TRY IT:
In the records below, find each line that holds "nhänha" and return it.

··········

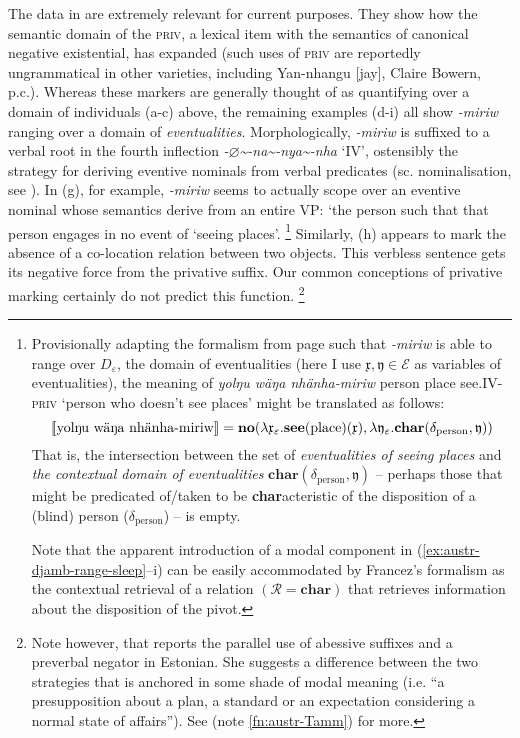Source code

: \documentclass[output=paper,draft,draftmode,colorlinks,citecolor=brown]{langscibook}
\begin{document}
The data in  are extremely relevant for current
    purposes. They show how the semantic domain of the \textsc{priv}, a
    lexical item with the semantics of canonical negative existential, has
    expanded (such uses of \textsc{priv} are reportedly ungrammatical in
    other varieties, including Yan-nhangu [jay], Claire
    Bowern, p.c.). Whereas these markers are generally thought of as
    quantifying over a domain of individuals (a-c) above, the remaining
    examples (d-i) all show \textit{-miriw} ranging over a domain of
    \textit{eventualities}. Morphologically, \mbox{\textit{-miriw}} is
    suffixed to a verbal root in the fourth inflection
    \textit{-$\varnothing$\textasciitilde-na\textasciitilde-nya\textasciitilde-nha}
    `IV', ostensibly the strategy for deriving eventive nominals from
    verbal predicates (sc. nominalisation, see \citealt[103]{Lowe1996}). In
    (g), for example, \textit{-miriw} seems to actually scope over an
    eventive nominal whose semantics derive from an entire VP: `the person
    such that that person engages in no event of `seeing places'.%
%
\footnote{Provisionally adapting the formalism from page \pageref{sec:austr-2.2} such that \textit{-miriw} is able to range over $D_\varepsilon$, the domain of eventualities (here I use $\mathfrak{x,y}\in\mathcal E$ as variables of eventualities), the meaning of \textit{yolŋu wäŋa nhänha-miriw} person place see.IV\textsc{-priv} `person who doesn't see places' might be translated as follows:	
	$$\mbox{$[\![\mbox{yolŋu wäŋa nhänha-miriw}]\!]$} =\textbf{no}(\lambda\mathfrak x_\varepsilon.\textbf{see}(\text{place})(\mathfrak x),\lambda\mathfrak y_\varepsilon.\textbf{char}(\delta_{\text{person}},\mathfrak y))$$
That is, the intersection between the set of \textit{eventualities of seeing places} and \textit{the contextual domain of eventualities} $\textbf{char}(\delta_{\text{person}},\mathfrak y)$ -- perhaps those that might be predicated of\slash taken to be \textbf{char}acteristic of the disposition of a (blind) person ($\delta_\text{person}$) -- is empty.
	
Note that the apparent introduction of a modal component in
(\ref{ex:austr-djamb-range-sleep}--i) can be easily accommodated by Francez's \citeyearpar{Francez2007} formalism as the contextual retrieval of a relation $(\mathcal R=\textbf{char})$ that retrieves information about the disposition of the pivot.}
%
Similarly, (h) appears to mark the absence of a co-location relation
between two objects. This verbless sentence gets its negative force from
the privative suffix. Our common conceptions of privative marking certainly
do not predict this function.%
%
\footnote{Note however, that \citet{Tamm2009,Tamm2015} reports the parallel
use of abessive suffixes and a preverbal negator in Estonian. She suggests a difference between the two strategies that is anchored in some shade of modal meaning (i.e. ``a presupposition about a plan, a standard or an expectation considering a normal state of affairs''). See  (note \ref{fn:austr-Tamm}) for more.}
\end{document}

··········

ANSWER FOR THIS EXERCISE:
\footnote{Provisionally adapting the formalism from page \pageref{sec:austr-2.2} such that \textit{-miriw} is able to range over $D_\varepsilon$, the domain of eventualities (here I use $\mathfrak{x,y}\in\mathcal E$ as variables of eventualities), the meaning of \textit{yolŋu wäŋa nhänha-miriw} person place see.IV\textsc{-priv} `person who doesn't see places' might be translated as follows:	
	$$\mbox{$[\![\mbox{yolŋu wäŋa nhänha-miriw}]\!]$} =\textbf{no}(\lambda\mathfrak x_\varepsilon.\textbf{see}(\text{place})(\mathfrak x),\lambda\mathfrak y_\varepsilon.\textbf{char}(\delta_{\text{person}},\mathfrak y))$$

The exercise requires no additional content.